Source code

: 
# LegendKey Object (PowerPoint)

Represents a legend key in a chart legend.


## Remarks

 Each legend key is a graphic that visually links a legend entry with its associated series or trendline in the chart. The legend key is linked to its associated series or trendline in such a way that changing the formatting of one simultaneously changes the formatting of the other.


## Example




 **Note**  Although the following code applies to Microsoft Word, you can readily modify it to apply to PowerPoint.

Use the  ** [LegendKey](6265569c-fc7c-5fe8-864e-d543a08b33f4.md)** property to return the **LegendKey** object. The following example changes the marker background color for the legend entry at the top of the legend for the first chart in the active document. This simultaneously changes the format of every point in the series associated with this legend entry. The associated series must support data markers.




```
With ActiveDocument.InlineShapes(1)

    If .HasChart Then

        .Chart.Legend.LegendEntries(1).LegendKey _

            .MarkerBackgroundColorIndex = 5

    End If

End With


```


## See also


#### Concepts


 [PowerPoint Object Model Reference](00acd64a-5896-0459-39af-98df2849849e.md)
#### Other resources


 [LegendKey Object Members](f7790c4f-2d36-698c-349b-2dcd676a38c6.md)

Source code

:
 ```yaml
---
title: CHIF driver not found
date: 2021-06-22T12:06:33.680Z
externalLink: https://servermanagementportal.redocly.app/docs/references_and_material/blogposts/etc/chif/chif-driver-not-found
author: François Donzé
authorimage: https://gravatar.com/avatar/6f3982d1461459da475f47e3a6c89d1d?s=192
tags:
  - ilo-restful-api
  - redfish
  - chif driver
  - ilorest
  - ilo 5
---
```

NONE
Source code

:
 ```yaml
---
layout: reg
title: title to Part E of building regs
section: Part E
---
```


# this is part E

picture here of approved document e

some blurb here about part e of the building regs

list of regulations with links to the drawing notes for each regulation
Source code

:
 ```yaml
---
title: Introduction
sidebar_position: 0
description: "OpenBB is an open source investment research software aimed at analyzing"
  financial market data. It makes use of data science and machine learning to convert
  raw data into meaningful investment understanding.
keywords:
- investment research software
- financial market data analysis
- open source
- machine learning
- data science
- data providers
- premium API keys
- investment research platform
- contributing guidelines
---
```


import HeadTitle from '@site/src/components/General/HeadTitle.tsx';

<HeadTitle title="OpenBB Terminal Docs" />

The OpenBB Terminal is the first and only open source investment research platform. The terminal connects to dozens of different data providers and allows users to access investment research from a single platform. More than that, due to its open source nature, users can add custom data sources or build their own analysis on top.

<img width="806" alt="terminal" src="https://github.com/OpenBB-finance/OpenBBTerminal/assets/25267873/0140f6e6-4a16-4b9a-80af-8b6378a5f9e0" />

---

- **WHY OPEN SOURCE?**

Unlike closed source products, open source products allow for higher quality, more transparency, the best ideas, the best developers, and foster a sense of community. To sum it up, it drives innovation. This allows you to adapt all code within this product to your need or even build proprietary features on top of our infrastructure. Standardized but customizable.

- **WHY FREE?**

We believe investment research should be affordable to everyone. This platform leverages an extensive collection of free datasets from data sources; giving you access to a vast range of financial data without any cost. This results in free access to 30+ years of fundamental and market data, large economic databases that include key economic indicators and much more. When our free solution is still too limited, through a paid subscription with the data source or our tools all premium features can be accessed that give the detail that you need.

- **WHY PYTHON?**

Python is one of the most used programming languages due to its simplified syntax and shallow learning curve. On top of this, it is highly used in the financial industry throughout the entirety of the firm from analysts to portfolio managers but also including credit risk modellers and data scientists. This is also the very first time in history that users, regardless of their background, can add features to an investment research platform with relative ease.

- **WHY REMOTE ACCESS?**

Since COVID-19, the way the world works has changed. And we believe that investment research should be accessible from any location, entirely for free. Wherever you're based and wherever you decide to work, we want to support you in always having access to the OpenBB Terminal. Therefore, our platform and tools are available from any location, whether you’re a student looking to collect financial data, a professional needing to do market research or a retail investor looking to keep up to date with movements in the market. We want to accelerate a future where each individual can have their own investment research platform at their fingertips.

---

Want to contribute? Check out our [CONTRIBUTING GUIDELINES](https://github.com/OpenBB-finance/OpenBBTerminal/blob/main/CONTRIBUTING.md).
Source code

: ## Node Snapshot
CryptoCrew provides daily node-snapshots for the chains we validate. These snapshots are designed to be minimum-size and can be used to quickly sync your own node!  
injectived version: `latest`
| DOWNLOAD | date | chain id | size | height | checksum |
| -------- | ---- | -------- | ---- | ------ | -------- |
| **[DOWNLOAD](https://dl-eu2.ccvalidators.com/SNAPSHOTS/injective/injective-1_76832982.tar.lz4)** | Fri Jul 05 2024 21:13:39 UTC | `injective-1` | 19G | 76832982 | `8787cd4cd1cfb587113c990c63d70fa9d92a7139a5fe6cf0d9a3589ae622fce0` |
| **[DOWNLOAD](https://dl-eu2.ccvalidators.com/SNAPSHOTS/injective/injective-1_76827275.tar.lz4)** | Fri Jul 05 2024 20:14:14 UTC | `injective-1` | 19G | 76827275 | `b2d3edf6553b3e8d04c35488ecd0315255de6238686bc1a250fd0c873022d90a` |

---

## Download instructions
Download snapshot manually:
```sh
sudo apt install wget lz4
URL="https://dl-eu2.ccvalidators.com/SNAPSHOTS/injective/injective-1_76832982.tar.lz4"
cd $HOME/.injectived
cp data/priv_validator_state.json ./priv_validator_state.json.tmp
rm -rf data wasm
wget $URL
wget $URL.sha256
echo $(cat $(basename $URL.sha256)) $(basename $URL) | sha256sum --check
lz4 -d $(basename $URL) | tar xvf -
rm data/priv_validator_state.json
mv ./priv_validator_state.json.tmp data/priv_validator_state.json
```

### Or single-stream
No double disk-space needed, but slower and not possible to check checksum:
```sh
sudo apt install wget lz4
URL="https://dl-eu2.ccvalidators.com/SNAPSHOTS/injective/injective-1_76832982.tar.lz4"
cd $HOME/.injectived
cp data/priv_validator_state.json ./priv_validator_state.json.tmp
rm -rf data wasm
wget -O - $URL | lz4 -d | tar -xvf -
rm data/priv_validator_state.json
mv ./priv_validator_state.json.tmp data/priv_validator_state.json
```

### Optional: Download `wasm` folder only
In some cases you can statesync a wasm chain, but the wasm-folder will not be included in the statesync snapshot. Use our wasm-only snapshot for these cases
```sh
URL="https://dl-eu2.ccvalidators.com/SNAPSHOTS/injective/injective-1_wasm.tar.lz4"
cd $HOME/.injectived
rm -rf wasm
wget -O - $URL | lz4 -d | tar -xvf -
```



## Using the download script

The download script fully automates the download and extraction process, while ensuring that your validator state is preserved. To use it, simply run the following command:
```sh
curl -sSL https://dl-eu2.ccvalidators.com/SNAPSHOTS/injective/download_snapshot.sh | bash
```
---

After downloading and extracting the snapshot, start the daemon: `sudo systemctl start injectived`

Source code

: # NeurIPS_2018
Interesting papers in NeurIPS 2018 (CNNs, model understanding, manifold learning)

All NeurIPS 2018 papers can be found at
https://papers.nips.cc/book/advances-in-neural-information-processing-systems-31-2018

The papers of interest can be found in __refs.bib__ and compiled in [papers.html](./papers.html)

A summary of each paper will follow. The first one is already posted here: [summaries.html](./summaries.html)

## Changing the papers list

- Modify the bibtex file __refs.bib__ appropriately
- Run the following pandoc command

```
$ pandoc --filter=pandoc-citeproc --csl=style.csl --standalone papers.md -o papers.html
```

++++

How many lines above include the word "software"? Answer with the number alone.

__EXERCISE RESPONSE__
2